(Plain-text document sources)
((
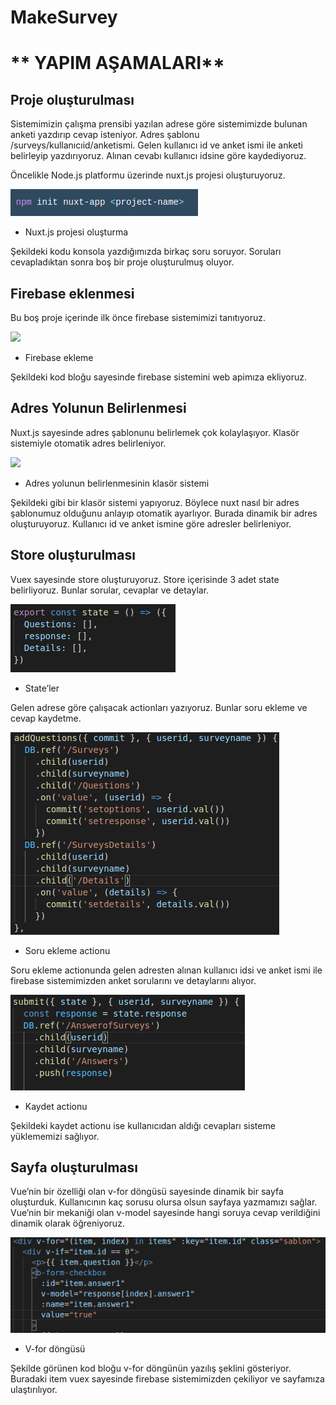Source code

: # MakeSurvey

 # ** YAPIM AŞAMALARI**

 ## **Proje oluşturulması**
Sistemimizin çalışma prensibi yazılan adrese göre sistemimizde bulunan anketi yazdırıp cevap isteniyor. Adres şablonu /surveys/kullanıcıid/anketismi. Gelen kullanıcı id ve anket ismi ile anketi belirleyip yazdırıyoruz. Alınan cevabı kullanıcı idsine göre kaydediyoruz.

Öncelikle Node.js platformu üzerinde nuxt.js projesi oluşturuyoruz. 

![](Aspose.Words.fea9e3b5-880d-441c-b546-da54c98eab66.060.png)

* Nuxt.js projesi oluşturma

Şekildeki kodu konsola yazdığımızda birkaç soru soruyor. Soruları cevapladıktan sonra boş bir proje oluşturulmuş oluyor.  
 ## **Firebase eklenmesi**
Bu boş proje içerinde ilk önce firebase sistemimizi tanıtıyoruz.

![](Aspose.Words.fea9e3b5-880d-441c-b546-da54c98eab66.061.png)

* Firebase ekleme

Şekildeki kod bloğu sayesinde firebase sistemini web apimıza ekliyoruz.

 ## **Adres Yolunun Belirlenmesi**
Nuxt.js sayesinde adres şablonunu belirlemek çok kolaylaşıyor. Klasör sistemiyle otomatik adres belirleniyor.

![](Aspose.Words.fea9e3b5-880d-441c-b546-da54c98eab66.062.png)

* Adres yolunun belirlenmesinin klasör sistemi

Şekildeki gibi bir klasör sistemi yapıyoruz. Böylece nuxt nasıl bir adres şablonumuz olduğunu anlayıp otomatik ayarlıyor. Burada dinamik bir adres oluşturuyoruz. Kullanıcı id ve anket ismine göre adresler belirleniyor.
 ## **Store oluşturulması**
Vuex sayesinde store oluşturuyoruz. Store içerisinde 3 adet state belirliyoruz. Bunlar sorular, cevaplar ve detaylar.

![](Aspose.Words.fea9e3b5-880d-441c-b546-da54c98eab66.063.png)

* State’ler

Gelen adrese göre çalışacak actionları yazıyoruz. Bunlar soru ekleme ve cevap kaydetme.

![](Aspose.Words.fea9e3b5-880d-441c-b546-da54c98eab66.064.png)

* Soru ekleme actionu

Soru ekleme actionunda gelen adresten alınan kullanıcı idsi ve anket ismi ile firebase sistemimizden anket sorularını ve detaylarını alıyor.

![](Aspose.Words.fea9e3b5-880d-441c-b546-da54c98eab66.065.png)

* Kaydet actionu

Şekildeki kaydet actionu ise kullanıcıdan aldığı cevapları sisteme yüklememizi sağlıyor.
## **Sayfa oluşturulması** 
Vue’nin bir özelliği olan v-for döngüsü sayesinde dinamik bir sayfa oluşturduk. Kullanıcının kaç sorusu olursa olsun sayfaya yazmamızı sağlar. Vue’nin bir mekaniği olan v-model sayesinde hangi soruya cevap verildiğini dinamik olarak öğreniyoruz.

![](Aspose.Words.fea9e3b5-880d-441c-b546-da54c98eab66.066.png)

* V-for döngüsü

Şekilde görünen kod bloğu v-for döngünün yazılış şeklini gösteriyor. Buradaki item vuex sayesinde firebase sistemimizden çekiliyor ve sayfamıza ulaştırılıyor. 
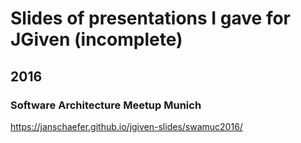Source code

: # Slides of presentations I gave for JGiven (incomplete)

## 2016

### Software Architecture Meetup Munich

https://janschaefer.github.io/jgiven-slides/swamuc2016/
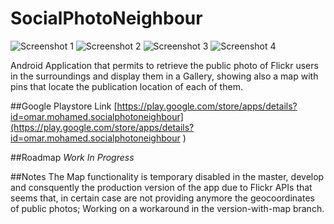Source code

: # SocialPhotoNeighbour
![Screenshot 1](https://s18.postimg.org/vno4dvhjd/image.png) ![Screenshot 2](https://s18.postimg.org/olq6rodxl/image.png) ![Screenshot 3](https://s18.postimg.org/ghi2mxrih/image.png) ![Screenshot 4](https://s18.postimg.org/jpmjzzds9/image.png)

Android Application that permits to retrieve the public photo of Flickr users in the surroundings and display them in a Gallery, showing also a map with pins that locate the publication location of each of them. 

##Google Playstore Link
[https://play.google.com/store/apps/details?id=omar.mohamed.socialphotoneighbour](https://play.google.com/store/apps/details?id=omar.mohamed.socialphotoneighbour
)

##Roadmap
*Work In Progress*

##Notes
The Map functionality is temporary disabled in the master, develop and consquently the production version of the app due to Flickr APIs that seems that, in certain case are not providing anymore the geocoordinates of public photos; Working on a workaround in the version-with-map branch.
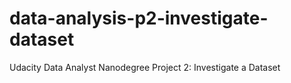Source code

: # data-analysis-p2-investigate-dataset
Udacity Data Analyst Nanodegree Project 2: Investigate a Dataset



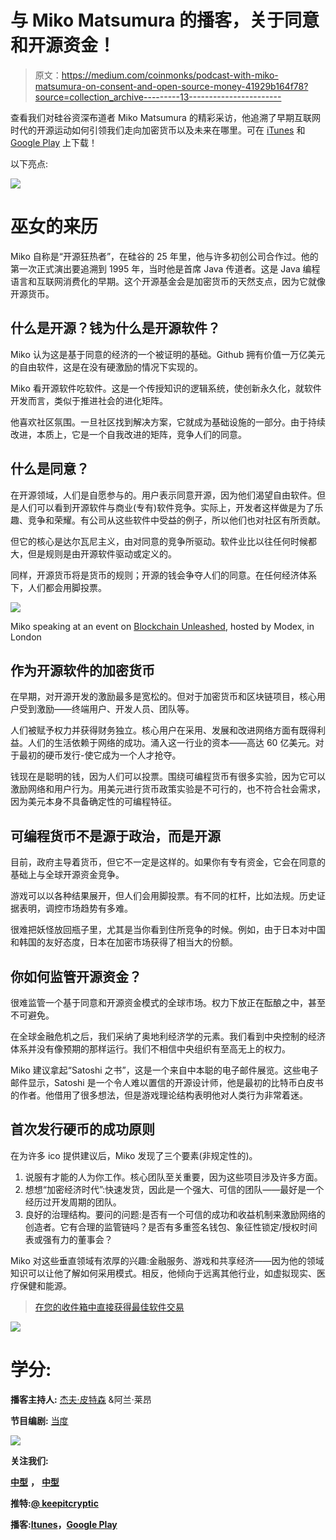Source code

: # 与 Miko Matsumura 的播客，关于同意和开源资金！

> 原文：<https://medium.com/coinmonks/podcast-with-miko-matsumura-on-consent-and-open-source-money-41929b164f78?source=collection_archive---------13----------------------->

查看我们对硅谷资深布道者 Miko Matsumura 的精彩采访，他追溯了早期互联网时代的开源运动如何引领我们走向加密货币以及未来在哪里。可在 [iTunes](http://abitcryptic.cast.rocks/feed.xml) 和 [Google Play](https://play.google.com/music/m/Dnwca3chxwhv54gbdsxq74vvfla?t=5_Miko_Matsumura__Voting_with_Your_Feet-A_Bit_Cryptic) 上下载！

以下亮点:

![](img/c4bd8841cbbd0e5f4e0d64403e6ba9fa.png)

# **巫女的来历**

Miko 自称是“开源狂热者”，在硅谷的 25 年里，他与许多初创公司合作过。他的第一次正式演出要追溯到 1995 年，当时他是首席 Java 传道者。这是 Java 编程语言和互联网消费化的早期。这个开源基金会是加密货币的天然支点，因为它就像开源货币。

## **什么是开源？钱为什么是开源软件？**

Miko 认为这是基于同意的经济的一个被证明的基础。Github 拥有价值一万亿美元的自由软件，这是在没有硬激励的情况下实现的。

Miko 看开源软件吃软件。这是一个传授知识的逻辑系统，使创新永久化，就软件开发而言，类似于推进社会的进化矩阵。

他喜欢社区氛围。一旦社区找到解决方案，它就成为基础设施的一部分。由于持续改进，本质上，它是一个自我改进的矩阵，竞争人们的同意。

## **什么是同意？**

在开源领域，人们是自愿参与的。用户表示同意开源，因为他们渴望自由软件。但是人们可以看到开源软件与商业(专有)软件竞争。实际上，开发者这样做是为了乐趣、竞争和荣耀。有公司从这些软件中受益的例子，所以他们也对社区有所贡献。

但它的核心是达尔瓦尼主义，由对同意的竞争所驱动。软件业比以往任何时候都大，但是规则是由开源软件驱动或定义的。

同样，开源货币将是货币的规则；开源的钱会争夺人们的同意。在任何经济体系下，人们都会用脚投票。

![](img/d47add492c532ee1210088ac8f46f092.png)

Miko speaking at an event on [Blockchain Unleashed](https://www.youtube.com/watch?v=fNJGjkl1-Jk&feature=youtu.be), hosted by Modex, in London

## **作为开源软件的加密货币**

在早期，对开源开发的激励最多是宽松的。但对于加密货币和区块链项目，核心用户受到激励——终端用户、开发人员、团队等。

人们被赋予权力并获得财务独立。核心用户在采用、发展和改进网络方面有既得利益。人们的生活依赖于网络的成功。涌入这一行业的资本——高达 60 亿美元。对于最初的硬币发行-使它成为一个人才抢夺。

钱现在是聪明的钱，因为人们可以投票。围绕可编程货币有很多实验，因为它可以激励网络和用户行为。用美元进行货币政策实验是不可行的，也不符合社会需求，因为美元本身不具备确定性的可编程特征。

## **可编程货币不是源于政治，而是开源**

目前，政府主导着货币，但它不一定是这样的。如果你有专有资金，它会在同意的基础上与全球开源资金竞争。

游戏可以以各种结果展开，但人们会用脚投票。有不同的杠杆，比如法规。历史证据表明，调控市场趋势有多难。

很难把妖怪放回瓶子里，尤其是当你看到住所竞争的时候。例如，由于日本对中国和韩国的友好态度，日本在加密市场获得了相当大的份额。

## **你如何监管开源资金？**

很难监管一个基于同意和开源资金模式的全球市场。权力下放正在酝酿之中，甚至不可避免。

在全球金融危机之后，我们采纳了奥地利经济学的元素。我们看到中央控制的经济体系并没有像预期的那样运行。我们不相信中央组织有至高无上的权力。

Miko 建议拿起“Satoshi 之书”，这是一个来自中本聪的电子邮件展览。这些电子邮件显示，Satoshi 是一个令人难以置信的开源设计师，他是最初的比特币白皮书的作者。他借用了很多想法，但是游戏理论结构表明他对人类行为非常着迷。

## **首次发行硬币的成功原则**

在为许多 ico 提供建议后，Miko 发现了三个要素(非规定性的)。

1.  说服有才能的人为你工作。核心团队至关重要，因为这些项目涉及许多方面。
2.  想想“加密经济时代”:快速发货，因此是一个强大、可信的团队——最好是一个经历过开发周期的团队。
3.  良好的治理结构。要问的问题:是否有一个可信的成功和收益机制来激励网络的创造者。它有合理的监管链吗？是否有多重签名钱包、象征性锁定/授权时间表或强有力的董事会？

Miko 对这些垂直领域有浓厚的兴趣:金融服务、游戏和共享经济——因为他的领域知识可以让他了解如何采用模式。相反，他倾向于远离其他行业，如虚拟现实、医疗保健和能源。

> [在您的收件箱中直接获得最佳软件交易](https://coincodecap.com/?utm_source=coinmonks)

[![](img/7c0b3dfdcbfea594cc0ae7d4f9bf6fcb.png)](https://coincodecap.com/?utm_source=coinmonks)

# 学分:

**播客主持人:** [杰夫·皮特森](https://www.linkedin.com/in/jeffcpeterson) &阿兰·莱昂

**节目编剧:** [当度](https://www.linkedin.com/in/dang-du-330068106)

![](img/be399e89afbb371eaf8eb00ba28d88a1.png)

**关注我们:**

[**中型**](/@abitcryptic) **，** [**中型**](https://steemit.com/@abitcryptic)

**推特:**[**@ keepitcryptic**](https://twitter.com/keepitcryptic)

**播客:**[**Itunes**](https://itunes.apple.com/us/podcast/a-bit-cryptic/id1359437472?mt=2)**，**[**Google Play**](https://play.google.com/music/listen?u=0#/ps/Ig4xr743xcrdqqcbvokbxrf4j5i)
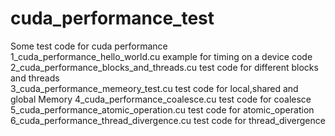 # cuda_performance_test  
Some test code for cuda performance  
 	1_cuda_performance_hello_world.cu   example for timing on a device code  
  2_cuda_performance_blocks_and_threads.cu  test code for different blocks and threads  
  3_cuda_performance_memeory_test.cu  test code for local,shared and global Memory
  4_cuda_performance_coalesce.cu  test code for coalesce  
  5_cuda_performance_atomic_operation.cu  test code for atomic_operation  
  6_cuda_performance_thread_divergence.cu  test code for thread_divergence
))
▶ [Work order]: Return each line of the data above that includes the word "bloğu".

▶ [Answer below]:
Şekildeki kod bloğu sayesinde firebase sistemini web apimıza ekliyoruz.
Şekilde görünen kod bloğu v-for döngünün yazılış şeklini gösteriyor. Buradaki item vuex sayesinde firebase sistemimizden çekiliyor ve sayfamıza ulaştırılıyor. 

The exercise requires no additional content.